BEGIN DATA PROVIDED

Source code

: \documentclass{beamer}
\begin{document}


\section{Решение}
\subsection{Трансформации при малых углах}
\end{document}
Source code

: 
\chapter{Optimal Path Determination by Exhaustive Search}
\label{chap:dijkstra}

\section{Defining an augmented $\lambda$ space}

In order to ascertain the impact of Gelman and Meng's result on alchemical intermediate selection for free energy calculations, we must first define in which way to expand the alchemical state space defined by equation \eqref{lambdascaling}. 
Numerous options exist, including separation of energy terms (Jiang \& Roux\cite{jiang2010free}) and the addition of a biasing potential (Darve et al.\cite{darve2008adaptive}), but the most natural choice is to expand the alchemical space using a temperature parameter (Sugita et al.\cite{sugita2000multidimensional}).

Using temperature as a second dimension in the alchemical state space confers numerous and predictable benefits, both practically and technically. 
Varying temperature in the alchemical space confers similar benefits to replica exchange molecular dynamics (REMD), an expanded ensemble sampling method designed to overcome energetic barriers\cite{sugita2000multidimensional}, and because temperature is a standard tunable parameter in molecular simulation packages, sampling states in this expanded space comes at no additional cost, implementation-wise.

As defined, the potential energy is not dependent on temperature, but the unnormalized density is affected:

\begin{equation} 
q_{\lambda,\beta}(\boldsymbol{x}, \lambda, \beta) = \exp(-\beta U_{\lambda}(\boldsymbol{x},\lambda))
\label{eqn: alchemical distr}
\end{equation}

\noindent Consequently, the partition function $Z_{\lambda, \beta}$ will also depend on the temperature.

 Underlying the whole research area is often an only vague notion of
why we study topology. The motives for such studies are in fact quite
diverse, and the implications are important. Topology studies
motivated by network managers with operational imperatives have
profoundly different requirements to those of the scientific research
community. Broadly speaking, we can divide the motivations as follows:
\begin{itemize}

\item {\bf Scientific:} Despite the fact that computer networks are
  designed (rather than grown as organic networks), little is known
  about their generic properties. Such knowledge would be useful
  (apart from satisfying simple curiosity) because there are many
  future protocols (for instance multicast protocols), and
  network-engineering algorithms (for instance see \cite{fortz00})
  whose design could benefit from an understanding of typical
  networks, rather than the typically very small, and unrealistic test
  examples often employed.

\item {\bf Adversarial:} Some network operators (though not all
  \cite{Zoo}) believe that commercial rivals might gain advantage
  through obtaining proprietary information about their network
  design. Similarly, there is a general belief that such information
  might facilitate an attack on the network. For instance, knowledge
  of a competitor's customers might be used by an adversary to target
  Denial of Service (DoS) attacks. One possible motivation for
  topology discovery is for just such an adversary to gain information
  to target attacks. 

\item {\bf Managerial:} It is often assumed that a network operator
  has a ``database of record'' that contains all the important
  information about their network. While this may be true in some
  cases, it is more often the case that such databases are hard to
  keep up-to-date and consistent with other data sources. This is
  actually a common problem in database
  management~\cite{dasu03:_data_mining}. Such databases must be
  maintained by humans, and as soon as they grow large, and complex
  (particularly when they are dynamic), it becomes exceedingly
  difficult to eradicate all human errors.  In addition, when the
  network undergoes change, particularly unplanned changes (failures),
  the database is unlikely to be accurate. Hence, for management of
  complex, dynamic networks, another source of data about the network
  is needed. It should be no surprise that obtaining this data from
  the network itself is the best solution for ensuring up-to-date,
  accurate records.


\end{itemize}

END DATA PROVIDED

PROBLEM REQUIREMENTS –
Output all of the data again. Match it exactly.

EXERCISE RESULT –
Source code

: \documentclass{beamer}
\begin{document}


\section{Решение}
\subsection{Трансформации при малых углах}
\end{document}
Source code

: 
\chapter{Optimal Path Determination by Exhaustive Search}
\label{chap:dijkstra}

\section{Defining an augmented $\lambda$ space}

In order to ascertain the impact of Gelman and Meng's result on alchemical intermediate selection for free energy calculations, we must first define in which way to expand the alchemical state space defined by equation \eqref{lambdascaling}. 
Numerous options exist, including separation of energy terms (Jiang \& Roux\cite{jiang2010free}) and the addition of a biasing potential (Darve et al.\cite{darve2008adaptive}), but the most natural choice is to expand the alchemical space using a temperature parameter (Sugita et al.\cite{sugita2000multidimensional}).

Using temperature as a second dimension in the alchemical state space confers numerous and predictable benefits, both practically and technically. 
Varying temperature in the alchemical space confers similar benefits to replica exchange molecular dynamics (REMD), an expanded ensemble sampling method designed to overcome energetic barriers\cite{sugita2000multidimensional}, and because temperature is a standard tunable parameter in molecular simulation packages, sampling states in this expanded space comes at no additional cost, implementation-wise.

As defined, the potential energy is not dependent on temperature, but the unnormalized density is affected:

\begin{equation} 
q_{\lambda,\beta}(\boldsymbol{x}, \lambda, \beta) = \exp(-\beta U_{\lambda}(\boldsymbol{x},\lambda))
\label{eqn: alchemical distr}
\end{equation}

\noindent Consequently, the partition function $Z_{\lambda, \beta}$ will also depend on the temperature.

 Underlying the whole research area is often an only vague notion of
why we study topology. The motives for such studies are in fact quite
diverse, and the implications are important. Topology studies
motivated by network managers with operational imperatives have
profoundly different requirements to those of the scientific research
community. Broadly speaking, we can divide the motivations as follows:
\begin{itemize}

\item {\bf Scientific:} Despite the fact that computer networks are
  designed (rather than grown as organic networks), little is known
  about their generic properties. Such knowledge would be useful
  (apart from satisfying simple curiosity) because there are many
  future protocols (for instance multicast protocols), and
  network-engineering algorithms (for instance see \cite{fortz00})
  whose design could benefit from an understanding of typical
  networks, rather than the typically very small, and unrealistic test
  examples often employed.

\item {\bf Adversarial:} Some network operators (though not all
  \cite{Zoo}) believe that commercial rivals might gain advantage
  through obtaining proprietary information about their network
  design. Similarly, there is a general belief that such information
  might facilitate an attack on the network. For instance, knowledge
  of a competitor's customers might be used by an adversary to target
  Denial of Service (DoS) attacks. One possible motivation for
  topology discovery is for just such an adversary to gain information
  to target attacks. 

\item {\bf Managerial:} It is often assumed that a network operator
  has a ``database of record'' that contains all the important
  information about their network. While this may be true in some
  cases, it is more often the case that such databases are hard to
  keep up-to-date and consistent with other data sources. This is
  actually a common problem in database
  management~\cite{dasu03:_data_mining}. Such databases must be
  maintained by humans, and as soon as they grow large, and complex
  (particularly when they are dynamic), it becomes exceedingly
  difficult to eradicate all human errors.  In addition, when the
  network undergoes change, particularly unplanned changes (failures),
  the database is unlikely to be accurate. Hence, for management of
  complex, dynamic networks, another source of data about the network
  is needed. It should be no surprise that obtaining this data from
  the network itself is the best solution for ensuring up-to-date,
  accurate records.


\end{itemize}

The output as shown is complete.